The patient’s thighs should be in the same plane as the body, hence the low lithotomy position. This will prevent the instruments from bumping into the patient’s thigh and allows more space for the surgeon, especially when accessory trocars are placed low in the pelvis. The legs should be well supported and padded to prevent injury to the peroneal nerve. The hips should be minimally abducted and not more than 45 degrees. When access to the vagina is required, the thighs can be flexed (but not to more than 90 degrees) to avoid injury to the femoral, obturator, and sciatic nerves.

Prior to starting laparoscopic surgery, patients who are obese or have a history of chronic obstructive pulmonary disease are placed in steep Trendelenburg position to evaluate whether they can tolerate being in such a position. This step is crucial in robotic surgery because the patient cannot be moved out of position without undocking the robot (see the image below).

Once the patient is correctly positioned, prepped, and draped, a Foley catheter is inserted and (if needed) the uterine manipulator is placed. The next step of the surgery is obtaining the pneumoperitoneum. This step is critical because more than 50% of laparoscopic complications occur during this stage. [25, 26]

The surgeon has to first decide where to place the initial trocar. The initial trocar is used to obtain the pneumoperitoneum and to insert the laparoscope to initially survey the abdominal cavity. The most common sites to place the initial trocar are at the umbilicus, above the umbilicus in the midline, or in the left upper quadrant (Palmer’s point).

The image below shows recommended locations for trocar placement.

The video below shows a left upper quadrant entry technique.

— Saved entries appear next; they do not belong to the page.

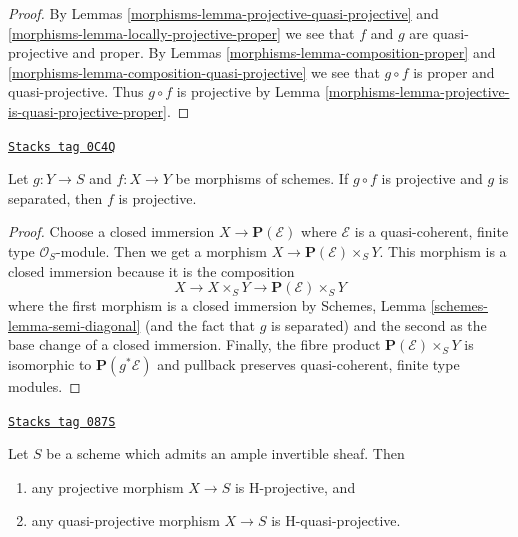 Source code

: \begin{proof}

By Lemmas \ref{morphisms-lemma-projective-quasi-projective} and
\ref{morphisms-lemma-locally-projective-proper}
we see that $f$ and $g$ are quasi-projective and proper.
By Lemmas \ref{morphisms-lemma-composition-proper} and
\ref{morphisms-lemma-composition-quasi-projective}
we see that $g \circ f$ is proper and quasi-projective.
Thus $g \circ f$ is projective by
Lemma \ref{morphisms-lemma-projective-is-quasi-projective-proper}.
\end{proof}

\begin{lemma}
\label{morphisms-lemma-projective-permanence}
\href{https://stacks.math.columbia.edu/tag/0C4Q}{\texttt{Stacks tag 0C4Q}}

Let $g : Y \to S$ and $f : X \to Y$ be morphisms of schemes.
If $g \circ f$ is projective and $g$ is separated,
then $f$ is projective.
\end{lemma}

\begin{proof}
Choose a closed immersion $X \to \mathbf{P}(\mathcal{E})$ where $\mathcal{E}$
is a quasi-coherent, finite type $\mathcal{O}_S$-module. Then
we get a morphism $X \to \mathbf{P}(\mathcal{E}) \times_S Y$.
This morphism is a closed immersion because it is the composition
$$
X \to X \times_S Y \to \mathbf{P}(\mathcal{E}) \times_S Y
$$
where the first morphism is a closed immersion by
Schemes, Lemma \ref{schemes-lemma-semi-diagonal}
(and the fact that $g$ is separated) and
the second as the base change of a closed immersion.
Finally, the fibre product $\mathbf{P}(\mathcal{E}) \times_S Y$
is isomorphic to $\mathbf{P}(g^*\mathcal{E})$ and pullback
preserves quasi-coherent, finite type modules.
\end{proof}

\begin{lemma}
\label{morphisms-lemma-projective-over-quasi-projective-is-H-projective}
\href{https://stacks.math.columbia.edu/tag/087S}{\texttt{Stacks tag 087S}}

Let $S$ be a scheme which admits an ample invertible sheaf. Then
\begin{enumerate}
\item any projective morphism $X \to S$ is H-projective, and
\item any quasi-projective morphism $X \to S$ is H-quasi-projective.
\end{enumerate}
\end{lemma}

The site depends on the surgery being performed and the suspected pathology. For example, when performing laparoscopic hysterectomy for a large bulky uterus or when extensive pelvic adhesions are suspected due to previous pelvic surgery, endometriosis, or pelvic inflammatory disease, the initial trocar is placed outside the pelvis, either above the umbilicus or at Palmer’s point (see the images below).

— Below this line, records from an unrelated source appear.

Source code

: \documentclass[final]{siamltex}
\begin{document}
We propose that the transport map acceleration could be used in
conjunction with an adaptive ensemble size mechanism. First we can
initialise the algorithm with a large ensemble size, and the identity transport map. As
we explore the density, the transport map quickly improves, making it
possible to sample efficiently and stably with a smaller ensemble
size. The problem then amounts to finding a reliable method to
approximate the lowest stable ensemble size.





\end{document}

In the case of a large bulky uterus, placing the trocar at the umbilicus will cause suboptimal visualization of the pelvis due to the proximity of the uterine fundus to the scope.

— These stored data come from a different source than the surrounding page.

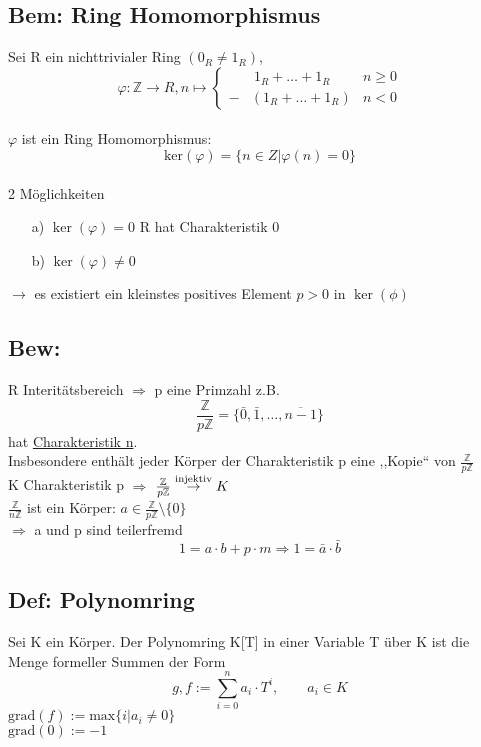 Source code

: \documentclass[titlepage,12pt,a4paper,ngerman]{report}
\newcommand{\tx}[1]{\textrm{#1}}
\newcommand{\grad}{\tx{grad}}
\begin{document}
\subsection{Bem: Ring Homomorphismus}  Sei R ein nichttrivialer Ring $(0_{R} \neq 1_{R})$,
$$\varphi: \mathbb{Z} \to R , n \mapsto \left\{\begin{array}{lll} & \ 1_{R}+\dots + 1_{R} & n\ge 0\\ - & ( 1_{R}+\dots + 1_{R}) & n < 0 \end{array}\right.$$\\
$\varphi$ ist ein Ring Homomorphismus:
$$\tx{ker}(\varphi) = \{n\in Z | \varphi(n) = 0\}$$\\
2 Möglichkeiten
\begin{itemize}
	\item[a)] $\ker(\varphi) = {0}$
	R hat Charakteristik 0
	\item[b)] $\ker(\varphi) \neq {0}$
\end{itemize}

$\rightarrow$ es existiert ein kleinstes positives Element $p>0$ in  $\ker(\phi)$%
\subsection{Bew:} 
R Interitätsbereich $\Rightarrow$ p eine Primzahl z.B. 
\begin{equation*} \frac{\mathbb{Z}}{p\mathbb{Z}} = \{\bar{0}, \bar{1},\dots,\overline{n-1}\} \end{equation*}
hat \underline{Charakteristik n}.\\
Insbesondere enthält jeder Körper der Charakteristik p eine ,,Kopie`` von $\frac{\mathbb{Z}}{p\mathbb{Z}}$\\
K Charakteristik p $\Rightarrow$ $\frac{\mathbb{Z}}{p\mathbb{Z}} \buildrel \tx{injektiv} \over \rightarrow K$\\
$\frac{\mathbb{Z}}{n\mathbb{Z}}$ ist ein Körper:
$a \in \frac{\mathbb{Z}}{p\mathbb{Z}}\setminus \{0\}$\\
$\Rightarrow$ a und p sind teilerfremd\\
$$ 1 = a\cdot b+p\cdot m \Rightarrow 1 = \bar{a} \cdot  \bar{b}$$
\subsection{Def: Polynomring} Sei K ein Körper. Der Polynomring K[T] in einer Variable T über K ist die Menge formeller Summen der Form $$ g,f := \sum^{n}_{i=0} a_{i} \cdot T^{i}, \qquad a_i\in K $$
$\grad(f) := \textrm{max}\{i\vert a_{i} \neq 0 \}$ \\
$ \grad(0) := -1$
\end{document}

For patients with previous pelvic surgery, endometriosis, or pelvic inflammatory disease, pelvic adhesions commonly involve the umbilicus and potentially increase risk of injury to the bowel or cause suboptimal visualization (see the images below). [27]

The next step is how to enter the abdomen. There are two general approaches: open and closed entry.

The open-entry technique was first described by Hasson in 1971. [28] This technique is typically performed at the umbilical site due to the proximity of the skin to the peritoneum.

The outer ring of the umbilicus is marked to prevent extending the incision beyond the umbilicus for better cosmesis. The skin incision can be made vertically through the umbilicus or in a semilunar fashion along the inferior margin of the umbilicus. The fascia is grasped with either Allis clamps or Baby Kocher clamps and entered sharply with Mayo scissors or scalpel.

The incision is extended vertically between 10 to 12 mm. Extending the fascia horizontally can risk injury to the rectus muscles and bleeding. The peritoneum is then identified and entered sharply with Metzenbaum scissors or bluntly with a fine-tip clamp (eg, tonsil clamp). Some surgeons prefer to tag the fascia and peritoneum for ease of closure at the end of the procedure. A Hasson trocar is then inserted and the abdominal cavity is insufflated. The Hasson trocar can then be secured to the previously placed suture tags or to sutures to the skin; some Hasson trocars have an intra-abdominal balloon that secures them in place (see the image below).

The open-entry technique is also used for single-incision laparoscopic surgery. However, due to the large size of the port used (see the image below), the fascia is transected vertically between 2.5 to 3 cm to allow the insertion of the port.

The skin does not need to be incised more than 1.5 cm due to its elasticity. Care must be taken to adequately reapproximate the fascia with either delayed absorbable or permanent sutures to prevent incisional hernia formation. In patients who are obese, smokers, or have chronic obstructive pulmonary disease or diabetes, permanent sutures are preferred due to poor wound healing, increased abdominal pressure, and probable increased risk of herniation.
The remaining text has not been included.